The learned State Attorney, Mr. Patrick Omia then narrated the following facts of the case; on 11th September, 2017 at around 5.00 am in Awere Village along Awere Road, Queens Parish Laro Division, Gulu Municipality, the four accused and another still at large, while armed with knives and pangas, broke into a food kiosk of one Aparo Jennifer, and found one Adokorach Sharon sleeping there. They threatened to kill her wile flashing a torch inside the kiosk. While one of them flashed the torch, the rest began removing items from the house which included one bale of second hand clothes, sim-sim paste, four plastic chairs, one flask, one iron box, 3 kgs of meat, one lamp, 3 kgs of rice, four breakable plates, one litre of cooking oil, one packet of macroni, 2 kgs of Irish potatoes, one packet of Royco. Adokorach made an alarm which attracted on Mama Becky who called a watchman attached to Flama Medical Centre. The accused fled. A case was reported to Gulu Central Police Station and on 13th September, 2017 at around 9.00 pm A1 Tabu Benson was arrested at the scene while he was trying to peep into the food kiosk again. Adokorach identified him because he was dressed the same way as he was on the day of the robbery. At the police station he revealed the identify of his accomplices and stated that they had refused to give him his share of the loot. He had gone back to get something for himself. The rest of the accused were arrested and charged. All the items stolen are valued at shs, 981,000/= and to-date none has been recovered. They were examined and found to be all adults except A3 Opio Richard who do-date is at a remand home.

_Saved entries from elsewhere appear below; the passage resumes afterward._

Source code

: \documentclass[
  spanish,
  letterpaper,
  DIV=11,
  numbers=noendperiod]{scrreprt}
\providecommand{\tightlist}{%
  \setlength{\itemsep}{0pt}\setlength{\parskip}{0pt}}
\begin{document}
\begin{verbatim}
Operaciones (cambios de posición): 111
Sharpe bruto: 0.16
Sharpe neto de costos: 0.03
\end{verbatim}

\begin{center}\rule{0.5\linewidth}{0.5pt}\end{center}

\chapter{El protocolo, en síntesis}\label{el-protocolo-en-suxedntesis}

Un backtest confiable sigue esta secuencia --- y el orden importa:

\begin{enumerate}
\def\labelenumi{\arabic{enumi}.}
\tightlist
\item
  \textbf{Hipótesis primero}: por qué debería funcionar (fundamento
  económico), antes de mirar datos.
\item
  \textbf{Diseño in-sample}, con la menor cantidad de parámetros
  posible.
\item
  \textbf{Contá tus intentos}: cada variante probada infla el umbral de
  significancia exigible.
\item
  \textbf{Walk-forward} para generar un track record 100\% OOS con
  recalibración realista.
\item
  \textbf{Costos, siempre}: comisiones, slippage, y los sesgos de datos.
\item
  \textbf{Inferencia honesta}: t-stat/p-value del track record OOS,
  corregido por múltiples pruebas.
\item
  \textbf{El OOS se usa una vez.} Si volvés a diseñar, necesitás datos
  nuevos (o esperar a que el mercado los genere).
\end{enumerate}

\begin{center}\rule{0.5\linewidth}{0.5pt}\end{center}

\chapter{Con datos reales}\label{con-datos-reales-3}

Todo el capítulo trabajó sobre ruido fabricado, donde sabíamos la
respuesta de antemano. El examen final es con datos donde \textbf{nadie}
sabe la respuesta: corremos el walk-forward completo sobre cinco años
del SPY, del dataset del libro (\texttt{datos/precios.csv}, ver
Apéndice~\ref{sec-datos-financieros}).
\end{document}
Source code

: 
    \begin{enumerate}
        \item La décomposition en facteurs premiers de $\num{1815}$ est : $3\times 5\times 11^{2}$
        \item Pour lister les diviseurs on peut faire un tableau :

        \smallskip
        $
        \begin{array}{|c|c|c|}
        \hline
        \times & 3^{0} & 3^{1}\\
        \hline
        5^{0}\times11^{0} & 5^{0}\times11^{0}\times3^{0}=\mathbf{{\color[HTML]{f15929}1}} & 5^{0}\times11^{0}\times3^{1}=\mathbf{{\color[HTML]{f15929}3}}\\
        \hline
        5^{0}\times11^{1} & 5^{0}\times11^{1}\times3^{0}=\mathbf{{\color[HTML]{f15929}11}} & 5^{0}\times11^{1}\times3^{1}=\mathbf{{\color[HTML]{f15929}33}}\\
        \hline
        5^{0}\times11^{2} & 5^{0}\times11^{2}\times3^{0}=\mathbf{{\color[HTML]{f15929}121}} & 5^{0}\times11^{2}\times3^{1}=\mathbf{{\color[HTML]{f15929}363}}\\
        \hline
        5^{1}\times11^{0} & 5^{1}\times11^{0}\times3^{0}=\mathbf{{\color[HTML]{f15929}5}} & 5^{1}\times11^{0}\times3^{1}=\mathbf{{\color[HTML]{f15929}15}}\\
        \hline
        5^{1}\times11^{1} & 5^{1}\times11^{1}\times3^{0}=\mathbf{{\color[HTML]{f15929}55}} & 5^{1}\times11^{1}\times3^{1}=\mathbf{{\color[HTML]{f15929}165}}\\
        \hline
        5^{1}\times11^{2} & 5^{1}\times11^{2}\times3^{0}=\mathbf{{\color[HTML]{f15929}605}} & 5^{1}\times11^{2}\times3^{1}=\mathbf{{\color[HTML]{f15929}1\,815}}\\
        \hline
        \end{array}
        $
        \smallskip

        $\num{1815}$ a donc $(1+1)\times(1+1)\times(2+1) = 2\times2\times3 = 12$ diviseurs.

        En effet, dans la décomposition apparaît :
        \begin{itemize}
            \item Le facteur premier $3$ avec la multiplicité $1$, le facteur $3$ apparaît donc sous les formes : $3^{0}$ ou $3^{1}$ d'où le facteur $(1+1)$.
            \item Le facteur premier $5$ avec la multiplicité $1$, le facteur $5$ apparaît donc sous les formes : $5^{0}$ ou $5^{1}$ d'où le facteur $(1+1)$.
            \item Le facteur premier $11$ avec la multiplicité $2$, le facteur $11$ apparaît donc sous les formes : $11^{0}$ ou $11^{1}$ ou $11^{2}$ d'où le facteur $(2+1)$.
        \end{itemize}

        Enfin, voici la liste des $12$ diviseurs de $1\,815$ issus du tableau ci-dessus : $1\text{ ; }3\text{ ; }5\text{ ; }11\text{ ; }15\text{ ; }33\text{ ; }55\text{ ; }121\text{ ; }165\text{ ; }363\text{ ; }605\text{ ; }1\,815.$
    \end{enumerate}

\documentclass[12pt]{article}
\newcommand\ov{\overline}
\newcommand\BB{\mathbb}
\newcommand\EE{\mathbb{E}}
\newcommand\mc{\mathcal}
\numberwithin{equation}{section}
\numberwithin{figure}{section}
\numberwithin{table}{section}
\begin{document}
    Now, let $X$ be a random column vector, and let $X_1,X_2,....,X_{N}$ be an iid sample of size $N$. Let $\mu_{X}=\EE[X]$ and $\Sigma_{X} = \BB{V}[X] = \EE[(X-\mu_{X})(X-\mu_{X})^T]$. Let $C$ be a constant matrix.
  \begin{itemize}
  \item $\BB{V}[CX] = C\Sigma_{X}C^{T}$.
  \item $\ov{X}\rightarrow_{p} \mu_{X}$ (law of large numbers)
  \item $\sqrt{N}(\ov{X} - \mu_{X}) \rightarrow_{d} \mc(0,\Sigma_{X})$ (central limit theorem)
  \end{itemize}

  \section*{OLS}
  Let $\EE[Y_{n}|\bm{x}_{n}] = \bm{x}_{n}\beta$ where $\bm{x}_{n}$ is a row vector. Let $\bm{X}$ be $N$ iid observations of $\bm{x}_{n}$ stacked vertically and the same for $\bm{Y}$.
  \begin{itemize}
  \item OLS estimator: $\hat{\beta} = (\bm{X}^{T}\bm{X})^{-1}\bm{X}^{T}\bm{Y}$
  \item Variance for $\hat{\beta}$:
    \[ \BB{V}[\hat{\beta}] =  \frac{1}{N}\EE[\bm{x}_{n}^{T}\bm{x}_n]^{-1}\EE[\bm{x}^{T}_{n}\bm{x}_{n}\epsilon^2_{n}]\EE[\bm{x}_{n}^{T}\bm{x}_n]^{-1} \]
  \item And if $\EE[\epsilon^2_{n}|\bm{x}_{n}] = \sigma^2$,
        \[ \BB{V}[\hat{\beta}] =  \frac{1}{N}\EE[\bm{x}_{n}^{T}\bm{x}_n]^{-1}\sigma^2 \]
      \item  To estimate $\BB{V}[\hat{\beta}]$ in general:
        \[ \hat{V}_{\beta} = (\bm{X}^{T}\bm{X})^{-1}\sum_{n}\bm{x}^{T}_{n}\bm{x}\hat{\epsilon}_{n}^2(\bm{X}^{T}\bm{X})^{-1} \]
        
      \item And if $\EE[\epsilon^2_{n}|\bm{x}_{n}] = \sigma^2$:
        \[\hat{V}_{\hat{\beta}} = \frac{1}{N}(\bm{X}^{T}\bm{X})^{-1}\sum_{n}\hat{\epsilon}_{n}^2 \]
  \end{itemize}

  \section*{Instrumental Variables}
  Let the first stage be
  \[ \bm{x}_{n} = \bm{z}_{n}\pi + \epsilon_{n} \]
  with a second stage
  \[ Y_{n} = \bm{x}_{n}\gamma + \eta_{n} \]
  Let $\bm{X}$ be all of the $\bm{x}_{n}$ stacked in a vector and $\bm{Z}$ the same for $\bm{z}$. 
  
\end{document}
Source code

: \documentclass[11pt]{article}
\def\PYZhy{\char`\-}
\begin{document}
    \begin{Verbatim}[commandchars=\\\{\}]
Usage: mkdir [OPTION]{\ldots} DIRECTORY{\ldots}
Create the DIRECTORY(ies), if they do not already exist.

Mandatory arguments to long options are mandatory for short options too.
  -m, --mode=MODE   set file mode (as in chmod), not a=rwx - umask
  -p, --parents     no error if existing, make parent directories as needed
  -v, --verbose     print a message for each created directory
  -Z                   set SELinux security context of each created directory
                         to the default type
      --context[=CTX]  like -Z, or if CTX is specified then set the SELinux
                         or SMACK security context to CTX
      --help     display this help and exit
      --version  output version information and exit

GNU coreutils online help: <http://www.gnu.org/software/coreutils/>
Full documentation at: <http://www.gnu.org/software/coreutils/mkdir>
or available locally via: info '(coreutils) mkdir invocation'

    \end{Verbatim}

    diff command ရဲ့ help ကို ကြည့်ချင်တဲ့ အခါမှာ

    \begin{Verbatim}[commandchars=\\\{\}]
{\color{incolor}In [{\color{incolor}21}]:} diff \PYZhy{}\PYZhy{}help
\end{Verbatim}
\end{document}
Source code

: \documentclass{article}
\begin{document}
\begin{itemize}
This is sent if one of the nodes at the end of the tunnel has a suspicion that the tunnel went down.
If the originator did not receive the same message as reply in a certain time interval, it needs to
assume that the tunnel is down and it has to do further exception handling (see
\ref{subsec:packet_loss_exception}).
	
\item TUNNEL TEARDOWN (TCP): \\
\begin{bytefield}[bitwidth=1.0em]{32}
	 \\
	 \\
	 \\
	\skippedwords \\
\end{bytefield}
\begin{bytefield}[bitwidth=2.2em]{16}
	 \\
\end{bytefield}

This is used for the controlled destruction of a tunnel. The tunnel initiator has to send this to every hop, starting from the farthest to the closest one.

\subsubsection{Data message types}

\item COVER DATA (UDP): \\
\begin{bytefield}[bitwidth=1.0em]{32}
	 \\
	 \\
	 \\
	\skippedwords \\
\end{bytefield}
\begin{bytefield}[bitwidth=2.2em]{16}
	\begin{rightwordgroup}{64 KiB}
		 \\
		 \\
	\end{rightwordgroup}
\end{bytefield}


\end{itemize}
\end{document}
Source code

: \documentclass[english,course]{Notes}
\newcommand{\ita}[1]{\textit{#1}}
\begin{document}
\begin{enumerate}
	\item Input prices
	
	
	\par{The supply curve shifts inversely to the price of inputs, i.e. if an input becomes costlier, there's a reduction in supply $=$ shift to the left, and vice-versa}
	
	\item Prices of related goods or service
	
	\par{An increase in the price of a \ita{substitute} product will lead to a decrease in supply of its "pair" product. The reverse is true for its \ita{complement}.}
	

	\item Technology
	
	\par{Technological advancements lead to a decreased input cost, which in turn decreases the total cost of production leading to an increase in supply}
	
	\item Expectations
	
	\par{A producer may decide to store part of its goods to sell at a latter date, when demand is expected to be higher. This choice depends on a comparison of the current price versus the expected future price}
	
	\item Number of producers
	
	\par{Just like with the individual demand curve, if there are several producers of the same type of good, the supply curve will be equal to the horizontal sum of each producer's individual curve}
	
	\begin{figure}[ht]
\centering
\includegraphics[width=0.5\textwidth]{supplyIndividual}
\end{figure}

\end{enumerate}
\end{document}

Upon ascertaining from each of the accused and juvenile offender that the facts as stated are correct, each of the accused was convicted on his own plea of guilty and the juvenile adjudged responsible for the offence of Aggravated Robbery c/s 285 and 286 (2) of The Penal Code Act.
Submitting in aggravation of sentence, the learned State Attorney stated that; the four offenders threatened to kill the victim who was sleeping in that house. they used deadly weapons. They are young boys on rampage. They are able bodied persons who decided to earn a living by robbery. None of the properties they stole has been recovered. They form part of the business capital of the complainants. Her business ventures are now in jeopardy. the offence in respect of A1, A2 and A5 is punishable with a maximum of death and under the sentencing guidelines the starting point is 35 years. In respect of A3 the maximum is detention for three years. They have all been on remand since 21st September, 2017. It is about ten months and twelve days. In the circumstances he prayed that A1, A2 and A5 are sentenced to 15 years from which the periods of remand should be deducted. A3 being juvenile, he proposed detention for two years and 8 months.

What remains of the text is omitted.